[Excerpts from a dataset]
◆ ◆ ◆ ◆

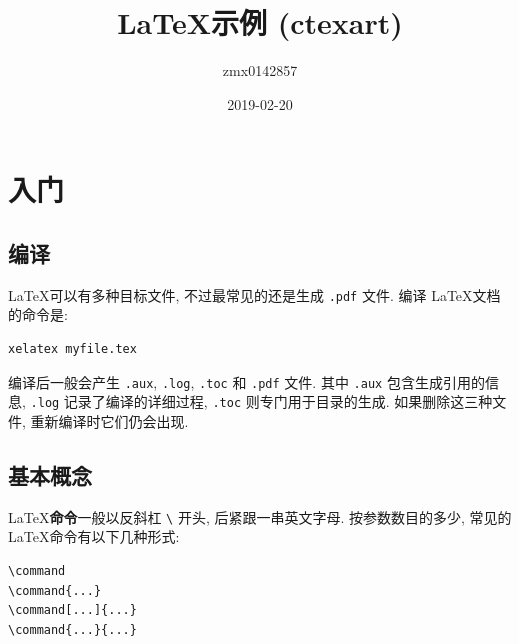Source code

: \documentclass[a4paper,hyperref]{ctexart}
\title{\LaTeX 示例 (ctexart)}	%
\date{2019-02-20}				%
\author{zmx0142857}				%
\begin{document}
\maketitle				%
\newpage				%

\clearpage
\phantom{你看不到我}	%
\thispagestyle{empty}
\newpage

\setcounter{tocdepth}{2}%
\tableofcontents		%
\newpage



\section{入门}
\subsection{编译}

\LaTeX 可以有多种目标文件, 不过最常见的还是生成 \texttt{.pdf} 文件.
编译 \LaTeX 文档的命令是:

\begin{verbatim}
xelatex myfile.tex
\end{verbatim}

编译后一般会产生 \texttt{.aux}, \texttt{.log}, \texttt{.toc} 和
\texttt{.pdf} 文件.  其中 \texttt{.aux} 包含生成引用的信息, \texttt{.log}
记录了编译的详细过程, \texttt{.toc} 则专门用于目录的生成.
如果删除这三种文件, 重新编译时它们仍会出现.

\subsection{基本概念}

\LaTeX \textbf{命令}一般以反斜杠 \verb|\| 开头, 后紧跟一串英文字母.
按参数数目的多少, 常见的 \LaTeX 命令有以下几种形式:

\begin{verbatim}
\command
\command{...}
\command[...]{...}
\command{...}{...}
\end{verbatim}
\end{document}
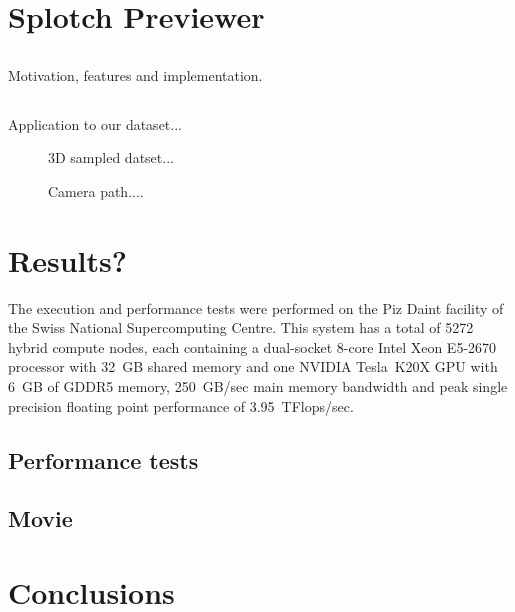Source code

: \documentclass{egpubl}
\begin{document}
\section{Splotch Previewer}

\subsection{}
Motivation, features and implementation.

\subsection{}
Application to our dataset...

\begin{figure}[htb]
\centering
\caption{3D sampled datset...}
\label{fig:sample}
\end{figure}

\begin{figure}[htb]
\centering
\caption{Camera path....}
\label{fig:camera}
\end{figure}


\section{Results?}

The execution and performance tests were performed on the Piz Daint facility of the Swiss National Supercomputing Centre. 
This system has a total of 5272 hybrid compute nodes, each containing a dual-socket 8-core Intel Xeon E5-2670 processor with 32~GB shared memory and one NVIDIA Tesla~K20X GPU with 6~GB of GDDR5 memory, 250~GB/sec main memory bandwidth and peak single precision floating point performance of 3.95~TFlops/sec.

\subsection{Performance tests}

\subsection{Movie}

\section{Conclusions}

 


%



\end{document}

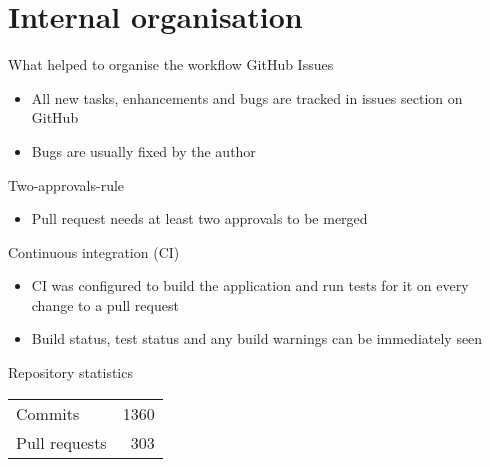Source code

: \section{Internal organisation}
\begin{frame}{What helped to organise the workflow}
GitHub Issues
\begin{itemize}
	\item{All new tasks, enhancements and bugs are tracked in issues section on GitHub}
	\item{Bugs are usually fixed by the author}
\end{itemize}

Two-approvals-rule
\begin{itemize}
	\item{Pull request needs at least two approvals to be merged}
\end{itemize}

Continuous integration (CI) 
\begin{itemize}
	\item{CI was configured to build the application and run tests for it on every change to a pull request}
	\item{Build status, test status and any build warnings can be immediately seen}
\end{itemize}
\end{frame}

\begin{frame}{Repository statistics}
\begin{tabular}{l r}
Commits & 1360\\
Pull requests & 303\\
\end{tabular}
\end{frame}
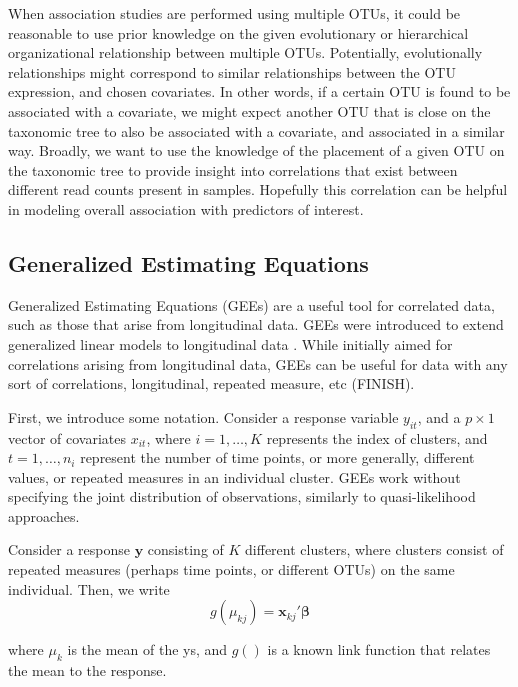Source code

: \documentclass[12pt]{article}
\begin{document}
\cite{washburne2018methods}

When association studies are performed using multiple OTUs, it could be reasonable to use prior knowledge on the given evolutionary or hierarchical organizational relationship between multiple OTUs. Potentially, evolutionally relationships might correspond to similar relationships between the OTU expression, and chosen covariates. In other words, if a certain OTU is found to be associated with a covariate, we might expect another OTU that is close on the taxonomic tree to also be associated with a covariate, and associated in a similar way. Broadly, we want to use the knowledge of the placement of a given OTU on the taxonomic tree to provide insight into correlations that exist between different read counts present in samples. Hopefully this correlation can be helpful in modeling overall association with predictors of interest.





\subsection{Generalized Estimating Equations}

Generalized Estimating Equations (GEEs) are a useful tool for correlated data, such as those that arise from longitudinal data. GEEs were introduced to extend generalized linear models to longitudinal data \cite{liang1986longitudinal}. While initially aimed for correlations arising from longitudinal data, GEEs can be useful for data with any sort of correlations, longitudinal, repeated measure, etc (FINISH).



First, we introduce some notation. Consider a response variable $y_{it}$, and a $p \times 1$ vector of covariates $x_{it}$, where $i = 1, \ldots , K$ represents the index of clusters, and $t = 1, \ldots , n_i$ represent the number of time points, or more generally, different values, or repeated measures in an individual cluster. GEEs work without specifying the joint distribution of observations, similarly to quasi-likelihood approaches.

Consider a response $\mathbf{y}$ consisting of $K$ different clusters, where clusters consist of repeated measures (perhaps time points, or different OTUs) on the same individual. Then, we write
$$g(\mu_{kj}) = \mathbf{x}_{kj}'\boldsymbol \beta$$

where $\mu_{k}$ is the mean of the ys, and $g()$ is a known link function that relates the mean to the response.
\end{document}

◆ ◆ ◆ ◆

#### REQUIREMENT
All lines of the data above that include the word "Consider" must be shown.

#### SOLUTION
First, we introduce some notation. Consider a response variable $y_{it}$, and a $p \times 1$ vector of covariates $x_{it}$, where $i = 1, \ldots , K$ represents the index of clusters, and $t = 1, \ldots , n_i$ represent the number of time points, or more generally, different values, or repeated measures in an individual cluster. GEEs work without specifying the joint distribution of observations, similarly to quasi-likelihood approaches.
Consider a response $\mathbf{y}$ consisting of $K$ different clusters, where clusters consist of repeated measures (perhaps time points, or different OTUs) on the same individual. Then, we write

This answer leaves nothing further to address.